'Re: using unicode in khtml'

[prev in list] [next in list] [prev in thread] [next in thread] 

List:       kfm-devel
Subject:    Re: using unicode in khtml
From:       Lars Knoll <Lars.Knoll () mpi-hd ! mpg ! de>
Date:       1999-05-17 13:58:23
[Download RAW message or body]

On Mon, 17 May 1999, Waldo Bastian wrote:

> Lars Knoll wrote:
>  
> > Not so easy, since is no clear separation between head and body (according
> > to the html doc, the body starts with the first tag not belonging to the
> > header. 
> 
> The header is everything between <HEAD> </HEAD> isn't it? If we
> encounter
> something else we have reached the body and can stop.
> 
> Or is <HEAD></HEAD> optional? I don't think so.

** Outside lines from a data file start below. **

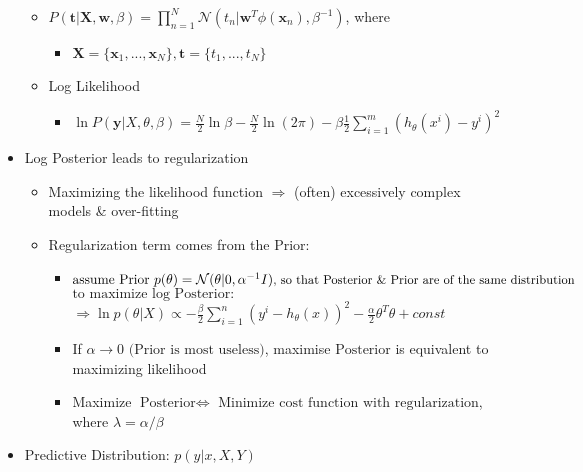 \begin{itemize}
	\begin{itemize}
	\item $\displaystyle P(\mathbf t|\mathbf X,\mathbf w,\beta) = \prod_{n=1}^N \mathcal N(t_n|\mathbf w ^T\phi(\mathbf x_n), \beta^{-1})$, where
		\begin{itemize}
		\item $\mathbf X = \{ \mathbf x_1,...,\mathbf x_N \}, \mathbf t = \{ t_1,...,t_N \}$
		\end{itemize}
	\item Log Likelihood 
		\begin{itemize}
			\item $\displaystyle \ln P(\boldsymbol y|X,\theta,\beta) = \frac N 2\ln\beta - \frac N 2 \ln(2\pi) - \beta \frac 1 2\sum_{i=1}^m (h_\theta(x^i) - y^i)^2$
		\end{itemize}
	 
	\end{itemize}

\item Log Posterior leads to regularization

	\begin{itemize}
	\item Maximizing the likelihood function $\Rightarrow$ (often) excessively complex models \& over-fitting
	\item Regularization term comes from the $\text{Prior}$: 
		\begin{itemize}
		\item $\text{assume Prior } p(\theta) =  \mathcal{N}(\theta|0,\alpha^{-1}I) \text{\small , so that Posterior \& Prior are of the same distribution}$ \\
		$\text{to maximize log Posterior}:$ \\ 
		$\displaystyle \Rightarrow \ln p(\theta|X) \propto -\frac \beta 2 \sum_{i=1}^n (y^i - h_\theta(x))^2 - \frac \alpha 2 \theta^T\theta + const$
		
		\item If $\alpha \to 0 \text { (Prior is most useless)}$, maximise $\text{Posterior}$ is equivalent to maximizing likelihood 
		\item Maximize $\text{Posterior} \Leftrightarrow$ Minimize $\text{cost function with regularization}$, where $\lambda = \alpha/\beta$ 
		\end{itemize}
	\end{itemize}
		
\item Predictive Distribution: $p(y|x,X,Y)$ 


\end{itemize}
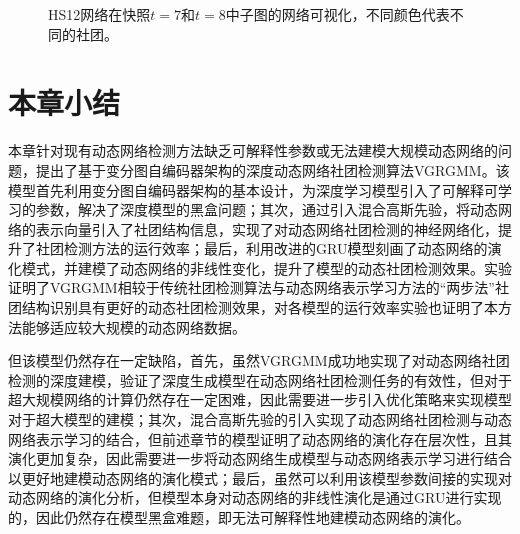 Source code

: \begin{figure}[htbp]
{    }
    \caption{HS12网络在快照$t=7$和$t=8$中子图的网络可视化，不同颜色代表不同的社团。}
    \label{fig:case}
\end{figure}






\section{本章小结\label{chap6:summary}}
本章针对现有动态网络检测方法缺乏可解释性参数或无法建模大规模动态网络的问题，提出了基于变分图自编码器架构的深度动态网络社团检测算法VGRGMM。该模型首先利用变分图自编码器架构的基本设计，为深度学习模型引入了可解释可学习的参数，解决了深度模型的黑盒问题；其次，通过引入混合高斯先验，将动态网络的表示向量引入了社团结构信息，实现了对动态网络社团检测的神经网络化，提升了社团检测方法的运行效率；最后，利用改进的GRU模型刻画了动态网络的演化模式，并建模了动态网络的非线性变化，提升了模型的动态社团检测效果。实验证明了VGRGMM相较于传统社团检测算法与动态网络表示学习方法的“两步法”社团结构识别具有更好的动态社团检测效果，对各模型的运行效率实验也证明了本方法能够适应较大规模的动态网络数据。

但该模型仍然存在一定缺陷，首先，虽然VGRGMM成功地实现了对动态网络社团检测的深度建模，验证了深度生成模型在动态网络社团检测任务的有效性，但对于超大规模网络的计算仍然存在一定困难，因此需要进一步引入优化策略来实现模型对于超大模型的建模；其次，混合高斯先验的引入实现了动态网络社团检测与动态网络表示学习的结合，但前述章节的模型证明了动态网络的演化存在层次性，且其演化更加复杂，因此需要进一步将动态网络生成模型与动态网络表示学习进行结合以更好地建模动态网络的演化模式；最后，虽然可以利用该模型参数间接的实现对动态网络的演化分析，但模型本身对动态网络的非线性演化是通过GRU进行实现的，因此仍然存在模型黑盒难题，即无法可解释性地建模动态网络的演化。






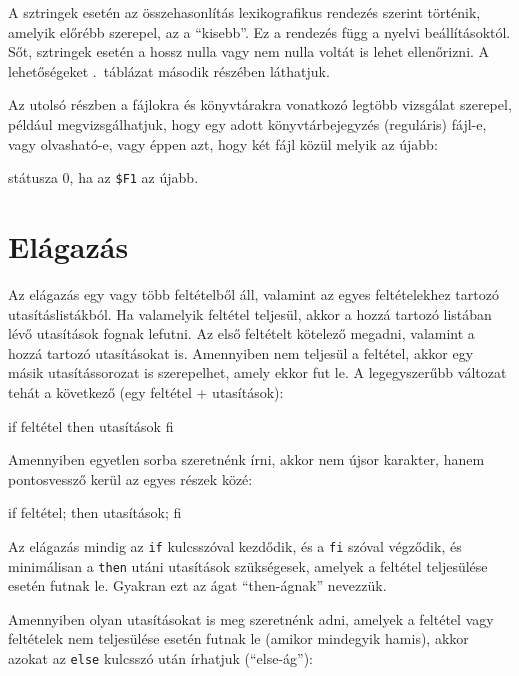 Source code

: A sztringek esetén az összehasonlítás lexikografikus rendezés szerint történik,
amelyik előrébb szerepel, az a ``kisebb''. Ez a rendezés függ a nyelvi
beállításoktól. Sőt, sztringek esetén a hossz nulla vagy nem nulla voltát is
lehet ellenőrizni. A lehetőségeket .\ táblázat
második részében láthatjuk.

Az utolsó részben a fájlokra és könyvtárakra vonatkozó legtöbb vizsgálat
szerepel, például megvizsgálhatjuk, hogy egy adott könyvtárbejegyzés (reguláris)
fájl-e, vagy olvasható-e, vagy éppen azt, hogy két fájl közül melyik az újabb:

\begin{VerbExample}
[ $F1 -nt $F2]
\end{VerbExample}

\noindent státusza 0, ha az \texttt{\$F1} az újabb.


\section{Elágazás}

Az elágazás egy vagy több feltételből áll, valamint az egyes feltételekhez
tartozó utasításlistákból. Ha valamelyik feltétel teljesül, akkor a hozzá
tartozó listában lévő utasítások fognak lefutni. Az első feltételt kötelező
megadni, valamint a hozzá tartozó utasításokat is. Amennyiben nem teljesül a
feltétel, akkor egy másik utasítássorozat is szerepelhet, amely ekkor fut le.
A legegyszerűbb változat tehát a következő (egy feltétel + utasítások):

\begin{VerbExample}
if feltétel
then
    utasítások
fi   
\end{VerbExample}

\noindent Amennyiben egyetlen sorba szeretnénk írni, akkor nem újsor karakter,
hanem pontosvessző kerül az egyes részek közé:

\begin{VerbExample}
if feltétel; then utasítások; fi
\end{VerbExample}

\noindent Az elágazás mindig az \texttt{if} kulcsszóval kezdődik, és a
\texttt{fi} szóval végződik, és minimálisan a \texttt{then} utáni utasítások
szükségesek, amelyek a feltétel teljesülése esetén futnak le. Gyakran ezt az
ágat ``then-ágnak'' nevezzük.

Amennyiben olyan utasításokat is meg szeretnénk adni, amelyek a feltétel vagy
feltételek nem teljesülése esetén futnak le (amikor mindegyik hamis), akkor
azokat az \texttt{else} kulcsszó után írhatjuk (``else-ág''):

It is. And so is <body>...

> > The <body> tag can be completely missing.
> > I decided now to make a new (and small) class dealing with the input
> > stream khtml gets. The class will be called from the tokenizer, and do the
> > transformation to unicode. This seems to work already.
> 
> How does it find out which charset should be used? 

Several things. First of all, I'll add a call to the khtmlwidget, to set 
a specific charset (in case it is known from the header, or the user
requests aspecific one). Second possibility, is the <meta> tag. This
assumes, that the encoding does at least leave ascii unchanged. This is
the case for most of them (except for utf16, for which I added a small
hook (then the document should start with 0xfeff or 0xfffe, depending on
byte order)). As long as the document charset is unknown, and we are still
in the header, no output is returned to the tokenizer. As soon as we get
to know it (by parsing a meta tag or finding utf16), the whole document
(from the first byte on) as received so far is converted to Unicode using
QTextCodecs, and returned to the tokenizer.

In case I don't find anything specifying the charset up to the first tag
of the body, I assume Latin1.

> > > I assumed that within the body, the charsets wouldn't change.
> > 
> > Just looked up the specs once again. You are right. The charset attribute
> > does always refer to a linked resource and does only appear in three tags
> > (<a>, <link> and <script>), so we do not have to care about changing
> > charsets in the middle of the document (which would have been a real pain
> > in the ass...)
> 
> Pfew :)
> 
> > > If we can do a convert the input stream to unicode before the tokenizer
> > > the tokenizer and the html-parser only need minor modifications:
> > > - All "char *" needs to converted to "QChar *". I wouldn't use QStrings
> > > because of memory allocation overhead.
> > 
> > Tried it. But there are many (char *) specific things used (both in the
> > tokenizer and in the parser), which need to be changed. I'm working on
> > it, and I hope a get it working soon.
> 
> There are some "special" characters used to indicate the start of a TAG.
> But that should translate transparant from char * to QChar /me thinks.

Yes, that doesn't make problems. In fact, there's no really big problem.
It's just a lot of small things, like testing if the current char is equal
to '\0' to find the end of the string, using strcmp and related functions
and so on. But it's nothing really complicated, just takes a while.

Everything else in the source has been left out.